*What is needed*
Tally the lines of the entries below that hold the word "Evaluates", and please give only the total.

*Records for processing*
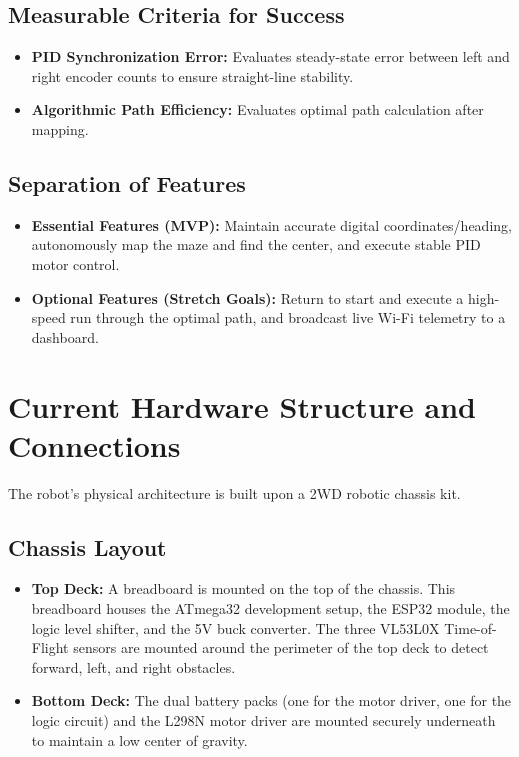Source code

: \documentclass[12pt,a4paper]{article}
\begin{document}
\subsection{Measurable Criteria for Success}
\begin{itemize}
    \item \textbf{PID Synchronization Error:} Evaluates steady-state error between left and right encoder counts to ensure straight-line stability.
    \item \textbf{Algorithmic Path Efficiency:} Evaluates optimal path calculation after mapping.
\end{itemize}

\subsection{Separation of Features}
\begin{itemize}
    \item \textbf{Essential Features (MVP):} Maintain accurate digital coordinates/heading, autonomously map the maze and find the center, and execute stable PID motor control.
    \item \textbf{Optional Features (Stretch Goals):} Return to start and execute a high-speed run through the optimal path, and broadcast live Wi-Fi telemetry to a dashboard.
\end{itemize}

\section{Current Hardware Structure and Connections}
The robot's physical architecture is built upon a 2WD robotic chassis kit. 

\subsection{Chassis Layout}
\begin{itemize}
    \item \textbf{Top Deck:} A breadboard is mounted on the top of the chassis. This breadboard houses the ATmega32 development setup, the ESP32 module, the logic level shifter, and the 5V buck converter. The three VL53L0X Time-of-Flight sensors are mounted around the perimeter of the top deck to detect forward, left, and right obstacles.
    \item \textbf{Bottom Deck:} The dual battery packs (one for the motor driver, one for the logic circuit) and the L298N motor driver are mounted securely underneath to maintain a low center of gravity.
\end{itemize}
\end{document}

*Expected answer*
2